An analysis of the IMDB film database suggests that in the years 1945-1990, major feature films were made about the Holocaust at a rate of 1.5 productions per year. That figure jumped to four per year in the three decades that followed.

“The popularity of such novels and films has arguably led to the marked increase in both the number of museums dedicated to the Holocaust and in the number of visitors to them,” Sophia Francesca Marshman wrote in her 2005 doctoral thesis for the University of Portsmouth.

But that growth is not an unvarnished success story and often comes at the expense of historical accuracy — a development that to some only underscores the significance of firsthand testimonies.

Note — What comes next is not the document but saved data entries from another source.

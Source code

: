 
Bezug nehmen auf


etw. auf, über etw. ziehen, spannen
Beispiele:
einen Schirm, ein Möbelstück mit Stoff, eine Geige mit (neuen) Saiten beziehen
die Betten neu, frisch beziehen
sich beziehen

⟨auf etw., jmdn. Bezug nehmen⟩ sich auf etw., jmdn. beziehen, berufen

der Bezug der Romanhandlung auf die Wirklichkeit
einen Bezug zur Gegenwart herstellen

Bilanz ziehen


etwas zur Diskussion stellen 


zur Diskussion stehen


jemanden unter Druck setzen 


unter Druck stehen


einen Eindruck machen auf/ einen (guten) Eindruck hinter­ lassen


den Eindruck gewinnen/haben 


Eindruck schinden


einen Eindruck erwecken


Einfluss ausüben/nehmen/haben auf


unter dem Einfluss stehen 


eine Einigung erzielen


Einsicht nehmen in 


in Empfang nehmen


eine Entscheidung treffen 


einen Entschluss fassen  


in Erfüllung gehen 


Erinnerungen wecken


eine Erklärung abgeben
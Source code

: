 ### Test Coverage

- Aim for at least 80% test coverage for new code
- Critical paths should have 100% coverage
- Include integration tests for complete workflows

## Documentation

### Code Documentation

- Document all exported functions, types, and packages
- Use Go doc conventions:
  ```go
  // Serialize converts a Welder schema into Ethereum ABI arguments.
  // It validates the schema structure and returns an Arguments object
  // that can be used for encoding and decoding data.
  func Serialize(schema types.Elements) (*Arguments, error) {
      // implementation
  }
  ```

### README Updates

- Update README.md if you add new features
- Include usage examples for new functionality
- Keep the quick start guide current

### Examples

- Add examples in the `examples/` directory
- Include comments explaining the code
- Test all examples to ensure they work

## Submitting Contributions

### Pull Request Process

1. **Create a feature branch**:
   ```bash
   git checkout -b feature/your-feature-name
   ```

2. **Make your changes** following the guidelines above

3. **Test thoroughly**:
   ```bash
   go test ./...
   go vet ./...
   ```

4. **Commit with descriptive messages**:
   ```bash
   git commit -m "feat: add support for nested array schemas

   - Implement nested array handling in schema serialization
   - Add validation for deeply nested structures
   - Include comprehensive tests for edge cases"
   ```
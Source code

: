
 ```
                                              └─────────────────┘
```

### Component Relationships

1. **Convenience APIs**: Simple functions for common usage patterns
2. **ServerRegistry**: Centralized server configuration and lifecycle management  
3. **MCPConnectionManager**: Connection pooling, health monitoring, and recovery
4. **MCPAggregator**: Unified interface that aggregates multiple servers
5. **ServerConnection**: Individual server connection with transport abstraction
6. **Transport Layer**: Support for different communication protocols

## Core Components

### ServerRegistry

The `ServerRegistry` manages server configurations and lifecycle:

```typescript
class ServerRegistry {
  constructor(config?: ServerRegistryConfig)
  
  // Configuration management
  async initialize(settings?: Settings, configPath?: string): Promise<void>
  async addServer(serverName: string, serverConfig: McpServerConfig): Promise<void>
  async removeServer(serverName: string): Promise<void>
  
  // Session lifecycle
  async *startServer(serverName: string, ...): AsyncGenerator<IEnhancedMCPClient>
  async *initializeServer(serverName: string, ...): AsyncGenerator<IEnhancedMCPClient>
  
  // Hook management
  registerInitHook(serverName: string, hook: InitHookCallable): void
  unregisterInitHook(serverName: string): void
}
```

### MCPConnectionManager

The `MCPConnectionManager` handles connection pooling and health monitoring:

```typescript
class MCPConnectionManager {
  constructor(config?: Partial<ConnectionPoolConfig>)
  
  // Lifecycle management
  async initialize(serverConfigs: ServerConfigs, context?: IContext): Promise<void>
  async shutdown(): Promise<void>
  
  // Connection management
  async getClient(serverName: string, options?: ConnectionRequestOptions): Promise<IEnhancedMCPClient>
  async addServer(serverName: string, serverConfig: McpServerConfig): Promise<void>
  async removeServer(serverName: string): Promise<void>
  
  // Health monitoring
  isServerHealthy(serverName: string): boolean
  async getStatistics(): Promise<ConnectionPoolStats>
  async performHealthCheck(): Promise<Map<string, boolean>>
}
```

Films like “Life is Beautiful,” Roberto Benigni’s 1999 Academy Award winner about a father who convinces his son that life in a concentration camp is an elaborate role-playing game, have “generated interest in the Holocaust, but were so wildly unhistorical that they also serve to blur people’s perceptions about it,” said Rabbi Avraham Krieger, the director of Israel’s Shem Olam Holocaust Institute for Education, Documentation and Research.

Other mass market Holocaust productions further illustrate the problem. Quentin Tarantino’s “Inglourious Basterds” from 2009 is a revenge fantasy in which the leadership of Nazi Germany is assassinated. “Phoenix,” a fictional German production from 2015, is based on a far-fetched plot about a survivor who returns to her prewar life undercover thanks to face-altering surgery.

Krieger doesn’t like such representations, though he understands their appeal. Organizations that collect Holocaust survivor testimonies typically direct their subjects to stick to the facts and limit their emotions, he says, which is the most interesting part to Hollywood filmmakers, who in turn begin to take liberties with the historical record.

“That’s when the problem of accuracy begins,” said Krieger, whose organization has developed an alternate testimonial format that encourages survivors to “reconstruct [their] emotional world.”

The Claims Conference, a body representing world Jewry in compensation talks with Germany and other countries, has funded artistic projects that it deems sufficiently grounded in historical fact to be educational. One of them, “The Son of Saul,” was based in part on witness testimonies and won an Oscar in 2016.

“With enough attention to historical accuracy, you can make a fictional film with a broad appeal that will still represent truthfully the reality of the Holocaust,” Greg Schneider, the Claims Conference’s executive vice president, told JTA.

Other organizations have focused on upgrading the experience of viewing archived testimonies. The Dallas Holocaust and Human Rights Museum has produced 3-D recordings of interviews that permit audiences to engage in limited interaction with holograms of survivors who may no longer be alive.

Still, it’s hard to underestimate the power of personal encounters with Holocaust survivors.

Tessa Roy’s encounter with Rae Gawendo, a survivor from Lithuania who died in 2018 at the age of 103, “changed my life,” Roy told the Hartford Courant in 2017. Roy, who heard Gawendo speak as a junior high school student, was inspired to become a journalist. She now reports for WPRO Radio in Connecticut, focusing on education and human rights.

“Losing survivors is a tremendous challenge for Holocaust education,” Schneider said. “Nothing is more impactful than sitting with a person, eye to eye, holding their hand and hearing their story.”